> **Problem statement**: Copy, from the material below, each line where "举个例子" shows up.

> **Exercise input**:
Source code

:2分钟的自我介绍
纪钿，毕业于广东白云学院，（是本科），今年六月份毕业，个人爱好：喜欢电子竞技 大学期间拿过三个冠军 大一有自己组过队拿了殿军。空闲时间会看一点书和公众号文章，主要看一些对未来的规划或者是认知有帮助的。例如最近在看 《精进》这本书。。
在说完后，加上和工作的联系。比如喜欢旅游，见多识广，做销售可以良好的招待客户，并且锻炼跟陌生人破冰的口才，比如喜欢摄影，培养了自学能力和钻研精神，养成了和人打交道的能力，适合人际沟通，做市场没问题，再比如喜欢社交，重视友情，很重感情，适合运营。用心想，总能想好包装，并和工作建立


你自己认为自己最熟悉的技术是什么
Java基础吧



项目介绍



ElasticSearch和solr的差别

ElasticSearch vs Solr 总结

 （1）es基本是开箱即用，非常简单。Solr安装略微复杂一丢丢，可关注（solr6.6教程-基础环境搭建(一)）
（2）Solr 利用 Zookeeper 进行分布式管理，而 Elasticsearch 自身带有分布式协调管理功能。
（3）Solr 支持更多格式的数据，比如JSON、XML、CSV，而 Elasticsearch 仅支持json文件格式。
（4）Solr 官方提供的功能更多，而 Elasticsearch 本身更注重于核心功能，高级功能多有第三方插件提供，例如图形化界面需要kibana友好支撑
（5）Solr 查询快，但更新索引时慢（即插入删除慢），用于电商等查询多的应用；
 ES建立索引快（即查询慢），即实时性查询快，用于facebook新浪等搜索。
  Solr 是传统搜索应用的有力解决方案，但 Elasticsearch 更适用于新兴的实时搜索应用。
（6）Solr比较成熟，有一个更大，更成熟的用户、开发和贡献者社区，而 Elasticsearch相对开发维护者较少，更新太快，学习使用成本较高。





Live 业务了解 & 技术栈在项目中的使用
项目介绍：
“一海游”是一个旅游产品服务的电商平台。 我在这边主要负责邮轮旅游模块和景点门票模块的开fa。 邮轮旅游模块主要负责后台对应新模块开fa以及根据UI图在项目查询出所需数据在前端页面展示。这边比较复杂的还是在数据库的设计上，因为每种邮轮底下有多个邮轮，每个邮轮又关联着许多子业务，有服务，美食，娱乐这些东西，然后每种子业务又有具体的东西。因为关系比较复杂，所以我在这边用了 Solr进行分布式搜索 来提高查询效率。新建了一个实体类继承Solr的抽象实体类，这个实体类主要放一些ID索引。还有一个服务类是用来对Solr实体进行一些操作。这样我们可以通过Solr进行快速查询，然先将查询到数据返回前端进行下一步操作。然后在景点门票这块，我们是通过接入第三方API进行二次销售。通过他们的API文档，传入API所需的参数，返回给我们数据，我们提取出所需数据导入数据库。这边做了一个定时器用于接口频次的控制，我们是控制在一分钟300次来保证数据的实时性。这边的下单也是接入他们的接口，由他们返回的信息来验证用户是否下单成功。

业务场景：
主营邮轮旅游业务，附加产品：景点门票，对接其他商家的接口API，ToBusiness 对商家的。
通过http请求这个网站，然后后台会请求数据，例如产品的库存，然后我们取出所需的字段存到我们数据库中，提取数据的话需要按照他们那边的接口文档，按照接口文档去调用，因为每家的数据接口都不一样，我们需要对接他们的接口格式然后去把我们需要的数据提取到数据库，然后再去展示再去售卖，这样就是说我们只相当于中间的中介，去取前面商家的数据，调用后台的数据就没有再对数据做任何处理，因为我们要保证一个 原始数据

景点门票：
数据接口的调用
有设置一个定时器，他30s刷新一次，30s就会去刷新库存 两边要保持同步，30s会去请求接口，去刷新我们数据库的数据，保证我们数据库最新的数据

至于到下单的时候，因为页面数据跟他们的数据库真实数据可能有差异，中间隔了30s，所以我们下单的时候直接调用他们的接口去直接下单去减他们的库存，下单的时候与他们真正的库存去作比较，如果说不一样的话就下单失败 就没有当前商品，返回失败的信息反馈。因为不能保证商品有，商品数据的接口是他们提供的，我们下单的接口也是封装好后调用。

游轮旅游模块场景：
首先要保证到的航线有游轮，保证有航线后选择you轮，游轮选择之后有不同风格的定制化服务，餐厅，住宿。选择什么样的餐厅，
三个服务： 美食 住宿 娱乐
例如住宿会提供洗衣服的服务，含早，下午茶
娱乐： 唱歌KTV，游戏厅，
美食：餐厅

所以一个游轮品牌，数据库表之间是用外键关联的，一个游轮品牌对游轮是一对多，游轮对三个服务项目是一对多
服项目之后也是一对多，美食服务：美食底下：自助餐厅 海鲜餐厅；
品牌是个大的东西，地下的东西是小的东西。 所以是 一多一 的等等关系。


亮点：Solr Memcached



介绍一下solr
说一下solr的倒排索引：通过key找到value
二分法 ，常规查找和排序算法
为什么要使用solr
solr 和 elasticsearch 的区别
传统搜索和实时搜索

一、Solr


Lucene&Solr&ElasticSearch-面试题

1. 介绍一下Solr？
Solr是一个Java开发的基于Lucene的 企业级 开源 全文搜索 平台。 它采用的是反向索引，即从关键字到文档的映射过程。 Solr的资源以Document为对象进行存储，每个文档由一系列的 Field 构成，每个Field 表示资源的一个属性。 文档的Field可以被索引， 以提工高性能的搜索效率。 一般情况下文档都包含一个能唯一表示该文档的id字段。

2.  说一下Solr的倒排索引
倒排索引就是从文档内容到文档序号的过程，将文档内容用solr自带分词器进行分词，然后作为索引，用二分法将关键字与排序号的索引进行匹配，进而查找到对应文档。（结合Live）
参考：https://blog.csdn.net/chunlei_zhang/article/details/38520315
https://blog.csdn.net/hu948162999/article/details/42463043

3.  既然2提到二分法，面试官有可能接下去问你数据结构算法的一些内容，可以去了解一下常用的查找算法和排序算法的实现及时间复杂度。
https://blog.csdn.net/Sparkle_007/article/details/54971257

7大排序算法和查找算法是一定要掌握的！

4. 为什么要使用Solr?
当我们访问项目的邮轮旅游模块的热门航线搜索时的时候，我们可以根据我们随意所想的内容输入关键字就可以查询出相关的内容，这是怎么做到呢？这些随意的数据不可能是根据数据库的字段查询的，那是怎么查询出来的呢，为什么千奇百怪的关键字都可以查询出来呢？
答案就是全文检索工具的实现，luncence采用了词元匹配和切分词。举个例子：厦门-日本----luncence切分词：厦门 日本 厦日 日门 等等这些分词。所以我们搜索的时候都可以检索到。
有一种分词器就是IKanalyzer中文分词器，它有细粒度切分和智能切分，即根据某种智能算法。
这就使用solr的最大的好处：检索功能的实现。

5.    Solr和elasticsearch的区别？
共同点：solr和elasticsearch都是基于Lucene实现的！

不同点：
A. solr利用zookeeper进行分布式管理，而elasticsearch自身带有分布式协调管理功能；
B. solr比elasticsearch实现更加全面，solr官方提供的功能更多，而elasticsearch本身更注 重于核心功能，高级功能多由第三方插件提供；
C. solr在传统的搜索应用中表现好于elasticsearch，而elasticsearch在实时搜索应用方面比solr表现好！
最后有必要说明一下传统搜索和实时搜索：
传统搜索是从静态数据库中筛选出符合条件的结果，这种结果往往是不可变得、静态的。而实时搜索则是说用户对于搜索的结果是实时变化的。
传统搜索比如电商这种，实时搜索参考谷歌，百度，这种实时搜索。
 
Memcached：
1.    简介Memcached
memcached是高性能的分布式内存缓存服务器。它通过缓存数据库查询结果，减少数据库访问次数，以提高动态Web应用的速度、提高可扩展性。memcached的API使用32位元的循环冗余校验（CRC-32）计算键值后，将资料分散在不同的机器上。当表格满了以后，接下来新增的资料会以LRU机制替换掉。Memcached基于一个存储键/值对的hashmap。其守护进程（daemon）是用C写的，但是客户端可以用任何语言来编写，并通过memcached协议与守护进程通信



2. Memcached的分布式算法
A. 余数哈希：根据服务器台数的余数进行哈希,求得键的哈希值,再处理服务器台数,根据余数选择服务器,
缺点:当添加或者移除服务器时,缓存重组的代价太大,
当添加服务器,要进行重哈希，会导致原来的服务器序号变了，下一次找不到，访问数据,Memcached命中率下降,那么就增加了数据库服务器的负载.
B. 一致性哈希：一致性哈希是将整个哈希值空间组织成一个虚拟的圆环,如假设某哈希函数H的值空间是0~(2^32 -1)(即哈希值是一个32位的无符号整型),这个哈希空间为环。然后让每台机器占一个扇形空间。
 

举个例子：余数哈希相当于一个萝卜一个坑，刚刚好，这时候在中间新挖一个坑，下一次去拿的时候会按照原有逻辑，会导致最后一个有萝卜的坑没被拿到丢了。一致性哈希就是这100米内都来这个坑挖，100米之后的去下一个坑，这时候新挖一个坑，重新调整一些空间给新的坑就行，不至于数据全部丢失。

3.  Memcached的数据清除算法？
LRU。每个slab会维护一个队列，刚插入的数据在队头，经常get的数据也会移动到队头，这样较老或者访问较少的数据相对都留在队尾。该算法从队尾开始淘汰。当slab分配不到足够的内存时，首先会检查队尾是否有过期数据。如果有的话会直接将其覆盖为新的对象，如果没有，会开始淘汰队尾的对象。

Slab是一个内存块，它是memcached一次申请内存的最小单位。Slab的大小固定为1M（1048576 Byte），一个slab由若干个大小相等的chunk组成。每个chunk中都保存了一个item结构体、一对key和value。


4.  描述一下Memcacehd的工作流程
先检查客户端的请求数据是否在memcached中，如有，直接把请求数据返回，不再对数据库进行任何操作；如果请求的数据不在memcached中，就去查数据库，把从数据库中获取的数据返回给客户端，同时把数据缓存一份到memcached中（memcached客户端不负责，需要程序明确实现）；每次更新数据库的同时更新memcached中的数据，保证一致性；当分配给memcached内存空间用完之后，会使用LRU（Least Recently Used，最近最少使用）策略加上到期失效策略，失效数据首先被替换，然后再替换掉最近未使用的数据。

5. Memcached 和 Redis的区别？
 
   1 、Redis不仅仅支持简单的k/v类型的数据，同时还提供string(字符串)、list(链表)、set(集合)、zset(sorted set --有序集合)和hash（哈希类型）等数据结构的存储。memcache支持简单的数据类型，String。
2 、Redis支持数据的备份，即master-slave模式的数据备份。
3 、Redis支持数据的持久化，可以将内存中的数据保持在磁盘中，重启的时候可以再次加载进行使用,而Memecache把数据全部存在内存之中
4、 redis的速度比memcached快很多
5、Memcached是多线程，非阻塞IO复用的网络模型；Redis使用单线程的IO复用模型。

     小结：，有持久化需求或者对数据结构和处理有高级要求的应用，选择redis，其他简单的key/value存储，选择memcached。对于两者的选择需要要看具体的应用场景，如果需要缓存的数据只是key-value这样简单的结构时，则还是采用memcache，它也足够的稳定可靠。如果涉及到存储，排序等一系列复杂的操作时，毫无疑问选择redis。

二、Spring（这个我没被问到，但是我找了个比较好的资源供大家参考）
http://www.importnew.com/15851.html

> **Answer space**:
答案就是全文检索工具的实现，luncence采用了词元匹配和切分词。举个例子：厦门-日本----luncence切分词：厦门 日本 厦日 日门 等等这些分词。所以我们搜索的时候都可以检索到。
举个例子：余数哈希相当于一个萝卜一个坑，刚刚好，这时候在中间新挖一个坑，下一次去拿的时候会按照原有逻辑，会导致最后一个有萝卜的坑没被拿到丢了。一致性哈希就是这100米内都来这个坑挖，100米之后的去下一个坑，这时候新挖一个坑，重新调整一些空间给新的坑就行，不至于数据全部丢失。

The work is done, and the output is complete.